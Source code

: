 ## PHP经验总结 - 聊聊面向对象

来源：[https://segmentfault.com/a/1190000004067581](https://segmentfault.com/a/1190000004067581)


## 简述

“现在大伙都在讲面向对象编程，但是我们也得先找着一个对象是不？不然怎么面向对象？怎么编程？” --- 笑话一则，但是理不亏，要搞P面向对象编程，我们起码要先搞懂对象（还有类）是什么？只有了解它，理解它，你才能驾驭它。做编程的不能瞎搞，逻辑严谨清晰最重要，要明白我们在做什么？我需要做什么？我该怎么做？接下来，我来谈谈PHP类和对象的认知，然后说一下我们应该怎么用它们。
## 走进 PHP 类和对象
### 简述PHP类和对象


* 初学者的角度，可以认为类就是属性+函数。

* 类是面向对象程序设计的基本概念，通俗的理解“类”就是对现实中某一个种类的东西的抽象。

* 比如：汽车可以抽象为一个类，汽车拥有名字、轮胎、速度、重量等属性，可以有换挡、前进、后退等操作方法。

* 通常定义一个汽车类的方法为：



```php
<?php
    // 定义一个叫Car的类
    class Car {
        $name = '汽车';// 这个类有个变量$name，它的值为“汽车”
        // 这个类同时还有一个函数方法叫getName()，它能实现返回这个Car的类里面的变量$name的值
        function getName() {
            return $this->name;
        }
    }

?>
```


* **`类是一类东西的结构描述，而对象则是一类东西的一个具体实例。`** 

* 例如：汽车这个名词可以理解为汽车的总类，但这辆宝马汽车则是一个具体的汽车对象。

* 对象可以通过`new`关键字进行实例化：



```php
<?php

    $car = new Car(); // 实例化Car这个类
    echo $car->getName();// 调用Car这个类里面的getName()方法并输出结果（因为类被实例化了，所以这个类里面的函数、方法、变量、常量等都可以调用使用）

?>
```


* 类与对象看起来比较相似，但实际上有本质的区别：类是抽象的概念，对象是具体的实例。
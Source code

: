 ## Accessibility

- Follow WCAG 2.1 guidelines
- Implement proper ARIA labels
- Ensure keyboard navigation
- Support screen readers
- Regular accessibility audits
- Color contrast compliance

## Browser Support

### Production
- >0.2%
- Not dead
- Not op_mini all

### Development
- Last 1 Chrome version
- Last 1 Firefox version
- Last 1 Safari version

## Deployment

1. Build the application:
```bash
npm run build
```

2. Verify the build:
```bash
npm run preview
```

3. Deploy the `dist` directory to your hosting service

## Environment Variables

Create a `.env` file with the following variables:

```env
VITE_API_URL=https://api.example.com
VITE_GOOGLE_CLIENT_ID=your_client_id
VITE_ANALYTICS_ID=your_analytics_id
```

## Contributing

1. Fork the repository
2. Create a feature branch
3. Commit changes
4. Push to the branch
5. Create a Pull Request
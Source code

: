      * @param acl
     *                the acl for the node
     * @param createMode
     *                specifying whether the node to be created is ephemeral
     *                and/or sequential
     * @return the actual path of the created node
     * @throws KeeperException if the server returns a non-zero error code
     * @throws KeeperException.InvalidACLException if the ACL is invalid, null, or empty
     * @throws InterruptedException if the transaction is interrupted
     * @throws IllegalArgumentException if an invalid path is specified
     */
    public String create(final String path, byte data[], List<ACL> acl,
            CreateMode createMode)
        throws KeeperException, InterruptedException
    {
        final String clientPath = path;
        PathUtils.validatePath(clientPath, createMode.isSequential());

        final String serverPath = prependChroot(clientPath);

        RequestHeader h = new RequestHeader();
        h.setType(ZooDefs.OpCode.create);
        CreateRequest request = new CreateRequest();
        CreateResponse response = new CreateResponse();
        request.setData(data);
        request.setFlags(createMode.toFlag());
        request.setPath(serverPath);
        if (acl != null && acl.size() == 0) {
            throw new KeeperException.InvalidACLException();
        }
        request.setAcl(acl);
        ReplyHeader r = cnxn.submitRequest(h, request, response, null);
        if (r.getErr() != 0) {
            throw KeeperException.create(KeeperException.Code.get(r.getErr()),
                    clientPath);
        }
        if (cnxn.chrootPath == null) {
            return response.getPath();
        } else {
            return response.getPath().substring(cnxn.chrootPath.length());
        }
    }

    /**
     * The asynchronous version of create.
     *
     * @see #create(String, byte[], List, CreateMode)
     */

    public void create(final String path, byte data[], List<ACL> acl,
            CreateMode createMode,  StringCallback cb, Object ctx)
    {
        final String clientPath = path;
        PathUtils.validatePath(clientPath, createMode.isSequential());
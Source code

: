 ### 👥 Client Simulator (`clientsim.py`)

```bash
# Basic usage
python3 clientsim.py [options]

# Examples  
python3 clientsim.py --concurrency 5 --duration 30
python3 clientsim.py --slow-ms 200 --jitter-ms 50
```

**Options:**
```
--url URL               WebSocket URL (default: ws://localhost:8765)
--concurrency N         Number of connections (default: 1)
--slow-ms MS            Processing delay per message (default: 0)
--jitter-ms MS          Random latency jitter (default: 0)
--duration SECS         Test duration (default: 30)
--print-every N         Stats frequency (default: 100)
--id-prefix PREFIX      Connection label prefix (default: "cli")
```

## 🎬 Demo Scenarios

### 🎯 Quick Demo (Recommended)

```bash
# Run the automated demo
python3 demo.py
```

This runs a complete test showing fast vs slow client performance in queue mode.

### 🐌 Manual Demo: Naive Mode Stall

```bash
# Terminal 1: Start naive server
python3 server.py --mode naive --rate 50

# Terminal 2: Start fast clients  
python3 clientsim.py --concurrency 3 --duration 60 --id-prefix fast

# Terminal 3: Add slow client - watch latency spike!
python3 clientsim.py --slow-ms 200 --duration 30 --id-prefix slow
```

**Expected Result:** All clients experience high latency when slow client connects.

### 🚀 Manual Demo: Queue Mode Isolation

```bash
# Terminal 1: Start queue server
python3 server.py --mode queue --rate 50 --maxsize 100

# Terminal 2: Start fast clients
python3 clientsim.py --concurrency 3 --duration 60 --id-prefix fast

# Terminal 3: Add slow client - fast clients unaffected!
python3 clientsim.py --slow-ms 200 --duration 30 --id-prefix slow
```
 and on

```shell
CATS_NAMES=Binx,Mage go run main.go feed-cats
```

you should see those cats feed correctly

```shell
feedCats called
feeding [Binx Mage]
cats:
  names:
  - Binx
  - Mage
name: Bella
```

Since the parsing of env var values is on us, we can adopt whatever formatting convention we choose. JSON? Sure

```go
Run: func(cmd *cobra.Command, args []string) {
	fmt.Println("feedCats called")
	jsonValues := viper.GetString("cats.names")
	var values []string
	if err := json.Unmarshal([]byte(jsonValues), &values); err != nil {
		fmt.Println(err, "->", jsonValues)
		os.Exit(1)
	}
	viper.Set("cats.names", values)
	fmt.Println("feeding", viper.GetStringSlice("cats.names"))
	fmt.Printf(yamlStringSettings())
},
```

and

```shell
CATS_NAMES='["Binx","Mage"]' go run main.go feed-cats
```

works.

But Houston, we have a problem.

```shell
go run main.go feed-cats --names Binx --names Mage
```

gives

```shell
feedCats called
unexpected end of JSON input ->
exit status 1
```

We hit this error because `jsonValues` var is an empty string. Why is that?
####
**Instructions for the task**
Copy out all lines of the listing above that include "fast".

**Expected answer**
This runs a complete test showing fast vs slow client performance in queue mode.
# Terminal 2: Start fast clients  
python3 clientsim.py --concurrency 3 --duration 60 --id-prefix fast
# Terminal 2: Start fast clients
python3 clientsim.py --concurrency 3 --duration 60 --id-prefix fast
# Terminal 3: Add slow client - fast clients unaffected!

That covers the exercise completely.